Years ago aspirin was the mainstay for treatment of arthritis. This was of course before better painkillers and anti-inflammatory drugs came along, like ibuprofen, naproxen and acetaminophen (Tylenol). The doses used back in the day were quite high by today’s standards. It was not uncommon for someone to be on 3000mg a day or more, doses high enough to induce the classic toxic effects of ringing in the ears, hyperventilation and acidosis. The most problematic complication was gastrointestinal bleeding. Aspirin exerts several effects on the protective lining of the stomach that can lead to local erosion, ulceration and even life-threatening perforation.

These days such side effects are far less common, but even when taking lower doses patients are still at higher risk of developing an ulcer on aspirin than they would be otherwise. It is for this reason that physicians and patients frequently try to use the lowest dose of aspirin that is effective.

We use aspirin to inhibit the formation of clots where we don’t want them to occur. Heart attacks and strokes happen when a clot—composed of platelet cells and glue-like proteins—either travels to and lodges in a critical vessel or arises there spontaneously. Blocking platelet function can decrease the chance that a vessel becomes suddenly obstructed.

I have found that many cardiologists, neurologists, internists and family doctors have strong opinions regarding which dose of aspirin a patient should be taking. In order to provide a bit of expert context for this subject I consulted with an old friend of mine, Dr. Steven R. Steinhubl, who just happens to be one of the world’s foremost experts on the subject of arterial clot formation and medications used to block platelets. I reached him in Switzerland and he was kind enough to provide the briefest tutorial on the subject I’ve ever heard:

“Aspirin, the most commonly used drug worldwide for the prevention and treatment of heart disease today, was first shown to be beneficial as a blood thinner less than 30 years ago.
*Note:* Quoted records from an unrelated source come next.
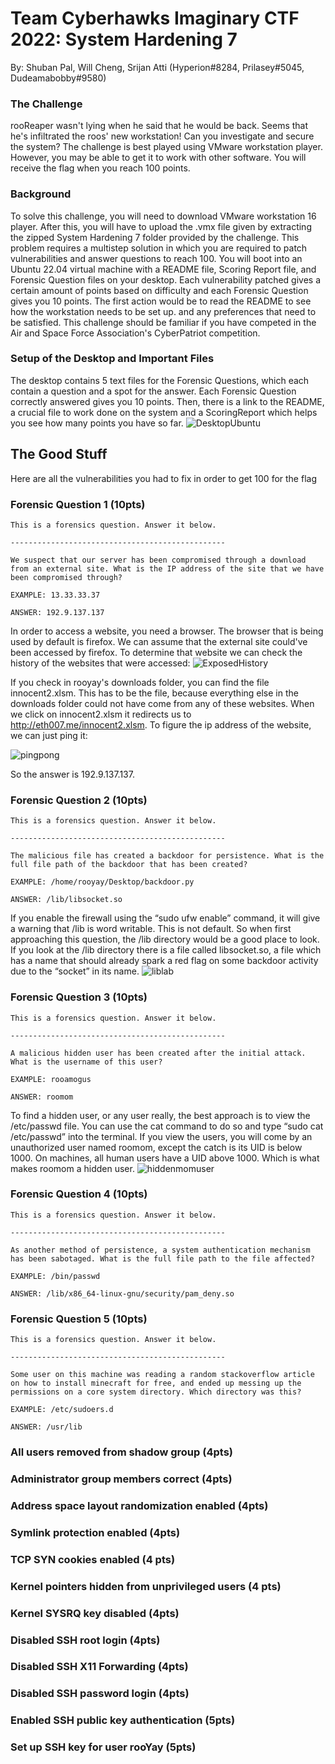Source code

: # Team Cyberhawks Imaginary CTF 2022: System Hardening 7
By: Shuban Pal, Will Cheng, Srijan Atti
(Hyperion#8284, Prilasey#5045, Dudeamabobby#9580)
### The Challenge
   rooReaper wasn't lying when he said that he would be back. Seems that he's infiltrated the roos' new workstation! Can you investigate and secure the system?
   The challenge is best played using VMware workstation player. However, you may be able to get it to work with other software. You will receive the flag when you reach       100 points.
### Background
   To solve this challenge, you will need to download VMware workstation 16 player. After this, you will have to upload the .vmx file  given by extracting the zipped System Hardening 7 folder provided by the challenge. This problem requires a multistep solution in which you are required to patch vulnerabilities and answer questions to reach 100. You will boot into an Ubuntu 22.04 virtual machine with a README file, Scoring Report file, and Forensic Question files on your desktop. Each vulnerability patched gives a certain amount of points based on difficulty and each Forensic Question gives you 10 points. The first action would be to read the README to see how the workstation needs to be set up. and any preferences that need to be satisfied. This challenge should be familiar if you have competed in the Air and Space Force Association's CyberPatriot competition. 

### Setup of the Desktop and Important Files
   The desktop contains 5 text files for the Forensic Questions, which each contain a question and a spot for the answer. Each Forensic Question correctly answered gives you 10 points. Then, there is a link to the README, a crucial file to work done on the system and a ScoringReport which helps you see how many points you have so far.
 ![DesktopUbuntu](https://cdn.discordapp.com/attachments/998111098559549540/998710864641269932/Desktop.png)
 
## The Good Stuff 

Here are all the vulnerabilities you had to fix in order to get 100 for the flag

### Forensic Question 1 (10pts)
```
This is a forensics question. Answer it below.

------------------------------------------------
 
We suspect that our server has been compromised through a download from an external site. What is the IP address of the site that we have been compromised through?
 
EXAMPLE: 13.33.33.37
 
ANSWER: 192.9.137.137

```
In order to access a website, you need a browser. The browser that is being used by default is firefox. We can assume that the external site could've been accessed by firefox. To determine that website we can check the history of the websites that were accessed:
![ExposedHistory](https://www.imgonline.com.ua/result_img/imgonline-com-ua-twotoone-nXmHBWgMW7rG83.jpg)

If you check in rooyay's downloads folder, you can find the file innocent2.xlsm. This has to be the file, because everything else in the downloads folder could not have come from any of these websites. When we click on innocent2.xlsm it redirects us to http://eth007.me/innocent2.xlsm. To figure the ip address of the website, we can just ping it:

![pingpong](https://cdn.discordapp.com/attachments/998111098559549540/998718726566330408/unknown.png)

So the answer is 192.9.137.137.

### Forensic Question 2 (10pts)
```
This is a forensics question. Answer it below.

------------------------------------------------
 
The malicious file has created a backdoor for persistence. What is the full file path of the backdoor that has been created?
 
EXAMPLE: /home/rooyay/Desktop/backdoor.py
 
ANSWER: /lib/libsocket.so

```
If you enable the firewall using the “sudo ufw enable” command, it will give a warning that /lib is word writable. This is not default. So when first approaching this question, the /lib directory would be a good place to look. If you look at the /lib directory there is a file called libsocket.so, a file which has a name that should already spark a red flag on some backdoor activity due to the “socket” in its name.
![liblab](https://cdn.discordapp.com/attachments/998111098559549540/998706414170157166/unknown.png)

### Forensic Question 3 (10pts)
```
This is a forensics question. Answer it below.

------------------------------------------------

A malicious hidden user has been created after the initial attack. What is the username of this user?

EXAMPLE: rooamogus

ANSWER: roomom

```
To find a hidden user, or any user really, the best approach is to view the /etc/passwd file. You can use the cat command to do so and type “sudo cat /etc/passwd” into the terminal. If you view the users, you will come by an unauthorized user named roomom, except the catch is its UID is below 1000. On machines, all human users have a UID above 1000. Which is what makes roomom a hidden user.
![hiddenmomuser](https://cdn.discordapp.com/attachments/998111098559549540/998721085359005806/unknown.png)

### Forensic Question 4 (10pts)
```
This is a forensics question. Answer it below.

------------------------------------------------

As another method of persistence, a system authentication mechanism has been sabotaged. What is the full file path to the file affected?

EXAMPLE: /bin/passwd

ANSWER: /lib/x86_64-linux-gnu/security/pam_deny.so

```

### Forensic Question 5 (10pts)
```
This is a forensics question. Answer it below.

------------------------------------------------

Some user on this machine was reading a random stackoverflow article on how to install minecraft for free, and ended up messing up the permissions on a core system directory. Which directory was this?

EXAMPLE: /etc/sudoers.d

ANSWER: /usr/lib

```

### All users removed from shadow group (4pts)

### Administrator group members correct (4pts)

### Address space layout randomization enabled (4pts)
 
### Symlink protection enabled (4pts)

### TCP SYN cookies enabled (4 pts)

### Kernel pointers hidden from unprivileged users  (4 pts)

### Kernel SYSRQ key disabled (4pts)

### Disabled SSH root login (4pts)

### Disabled SSH X11 Forwarding (4pts)

### Disabled SSH password login (4pts)

### Enabled SSH public key authentication (5pts)

### Set up SSH key for user rooYay (5pts)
However it was 100 years ago when Bayer first introduced a 5-grain (approximately 325 milligrams—today considered an adult dose of aspirin) aspirin pill in response to counterfeiters of aspirin powder. Twenty years later the 81mg “baby” aspirin was developed to be one-quarter the size of the adult strength. It wasn’t until almost fifty years later, following the Nobel Prize-worthy discovery identifying how aspirin inhibited platelets, that it was eventually found that only 30mg to 50mg of aspirin per day is required to fully inhibit platelets. In fact, Sir John Vane, the Nobel Prize-winning scientist, is often credited with saying that it is necessary to only lick an aspirin every day to achieve its full benefit. Despite this, 325mg remains commonly recommended, especially by cardiologists. This appears to be mainly out of habit, as clinical trial data have consistently found no benefit but a higher incidence of stomach problems in patients receiving higher doses of aspirin. Today, for patients in whom it is recommended to take a daily aspirin, an 81mg “baby” aspirin is all that’s needed.”

Dr. Steinhubl also referenced a review article he co-authored in JAMA that expands on his thesis and summarizes all the research data on the subject.

So there you have it from the experts. From now on I guess I can simply say “Lick two aspirin and call me in the morning.”